• [What you have to do]: Repeat exactly the lines that run from the start of the records below to the line with "比較して、更に処理コストが低いであることである。特", including both of those lines but not the pictures.

• [Data listing]:
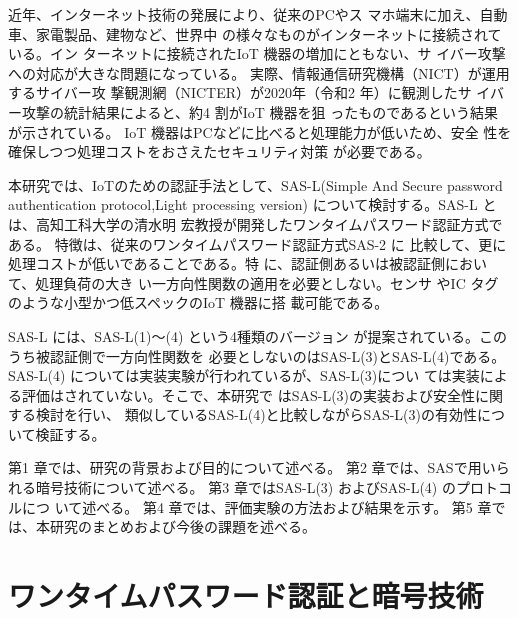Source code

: \documentclass{thesis}
\begin{document}
近年、インターネット技術の発展により、従来のPCやス
マホ端末に加え、自動車、家電製品、建物など、世界中
の様々なものがインターネットに接続されている。イン
ターネットに接続されたIoT 機器の増加にともない、サ
イバー攻撃への対応が大きな問題になっている。
実際、情報通信研究機構（NICT）が運用するサイバー攻
撃観測網（NICTER）が2020年（令和2 年）に観測したサ
イバー攻撃の統計結果\cite{サイバー攻撃の最近の動向等について}によると、約4 割がIoT 機器を狙
ったものであるという結果が示されている。
IoT 機器はPCなどに比べると処理能力が低いため、安全
性を確保しつつ処理コストをおさえたセキュリティ対策
が必要である。

本研究では、IoTのための認証手法として、SAS-L(Simple 
And Secure password
authentication protocol,Light processing version)\cite{SAS-Lワンタイムパスワード認証方式について}
について検討する。SAS-L とは、高知工科大学の清水明
宏教授が開発したワンタイムパスワード認証方式である。
特徴は、従来のワンタイムパスワード認証方式SAS-2 に
比較して、更に処理コストが低いであることである。特
に、認証側あるいは被認証側において、処理負荷の大き
い一方向性関数の適用を必要としない。センサ
やIC タグのような小型かつ低スペックのIoT 機器に搭
載可能である。

SAS-L には、SAS-L(1)～(4) という4種類のバージョン
が提案されている。このうち被認証側で一方向性関数を
必要としないのはSAS-L(3)とSAS-L(4)である。SAS-L(4)
については実装実験が行われているが、SAS-L(3)につい
ては実装による評価はされていない。そこで、本研究で
はSAS-L(3)の実装および安全性に関する検討を行い、
類似しているSAS-L(4)と比較しながらSAS-L(3)の有効性について検証する。

第1 章では、研究の背景および目的について述べる。
第2 章では、SASで用いられる暗号技術について述べる。
第3 章ではSAS-L(3) およびSAS-L(4) のプロトコルにつ
いて述べる。
第4 章では、評価実験の方法および結果を示す。
第5 章では、本研究のまとめおよび今後の課題を述べる。

\chapter{ワンタイムパスワード認証と暗号技術}
\end{document}
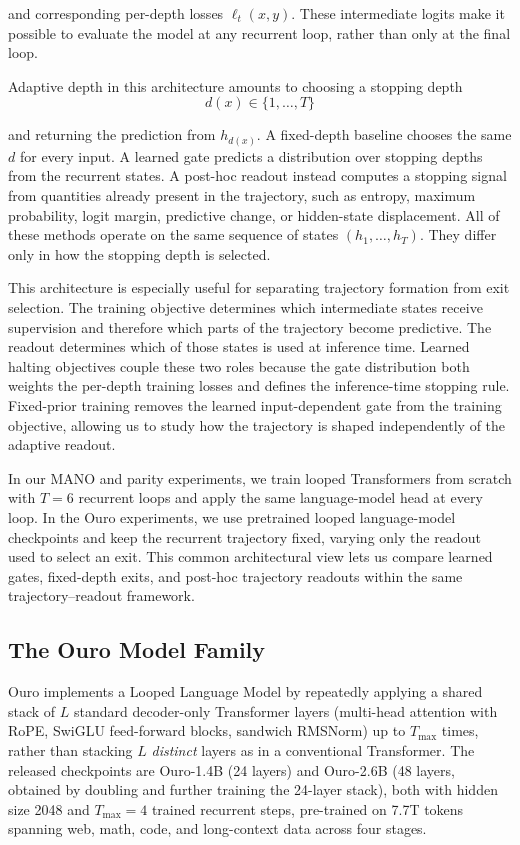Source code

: \documentclass[10pt]{article} %
\begin{document}
and corresponding per-depth losses \(\ell_t(x,y)\). These intermediate logits make it possible to evaluate the model at any recurrent loop, rather than only at the final loop.

Adaptive depth in this architecture amounts to choosing a stopping depth
\[
d(x)\in\{1,\ldots,T\}
\]

and returning the prediction from \(h_{d(x)}\). A fixed-depth baseline chooses the same \(d\) for every input. A learned gate predicts a distribution over stopping depths from the recurrent states. A post-hoc readout instead computes a stopping signal from quantities already present in the trajectory, such as entropy, maximum probability, logit margin, predictive change, or hidden-state displacement. All of these methods operate on the same sequence of states \((h_1,\ldots,h_T)\). They differ only in how the stopping depth is selected.

This architecture is especially useful for separating trajectory formation from exit selection. The training objective determines which intermediate states receive supervision and therefore which parts of the trajectory become predictive. The readout determines which of those states is used at inference time. Learned halting objectives couple these two roles because the gate distribution both weights the per-depth training losses and defines the inference-time stopping rule. Fixed-prior training removes the learned input-dependent gate from the training objective, allowing us to study how the trajectory is shaped independently of the adaptive readout.

In our MANO and parity experiments, we train looped Transformers from scratch with \(T=6\) recurrent loops and apply the same language-model head at every loop. In the Ouro experiments, we use pretrained looped language-model checkpoints and keep the recurrent trajectory fixed, varying only the readout used to select an exit. This common architectural view lets us compare learned gates, fixed-depth exits, and post-hoc trajectory readouts within the same trajectory--readout framework.

\subsection{The Ouro Model Family}
\label{app:ouro-background}

Ouro \citep{Ouro} implements a Looped Language Model by repeatedly applying a shared stack of $L$ standard decoder-only Transformer layers (multi-head attention with RoPE, SwiGLU feed-forward blocks, sandwich RMSNorm) up to $T_{\max}$ times, rather than stacking $L$ \emph{distinct} layers as in a conventional Transformer. The released checkpoints are Ouro-1.4B (24 layers) and Ouro-2.6B (48 layers, obtained by doubling and further training the 24-layer stack), both with hidden size 2048 and $T_{\max}=4$ trained recurrent steps, pre-trained on 7.7T tokens spanning web, math, code, and long-context data across four stages.
\end{document}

• [Solved problem]:
Source code

: \documentclass{thesis}
\begin{document}
近年、インターネット技術の発展により、従来のPCやス
マホ端末に加え、自動車、家電製品、建物など、世界中
の様々なものがインターネットに接続されている。イン
ターネットに接続されたIoT 機器の増加にともない、サ
イバー攻撃への対応が大きな問題になっている。
実際、情報通信研究機構（NICT）が運用するサイバー攻
撃観測網（NICTER）が2020年（令和2 年）に観測したサ
イバー攻撃の統計結果\cite{サイバー攻撃の最近の動向等について}によると、約4 割がIoT 機器を狙
ったものであるという結果が示されている。
IoT 機器はPCなどに比べると処理能力が低いため、安全
性を確保しつつ処理コストをおさえたセキュリティ対策
が必要である。

本研究では、IoTのための認証手法として、SAS-L(Simple 
And Secure password
authentication protocol,Light processing version)\cite{SAS-Lワンタイムパスワード認証方式について}
について検討する。SAS-L とは、高知工科大学の清水明
宏教授が開発したワンタイムパスワード認証方式である。
特徴は、従来のワンタイムパスワード認証方式SAS-2 に
比較して、更に処理コストが低いであることである。特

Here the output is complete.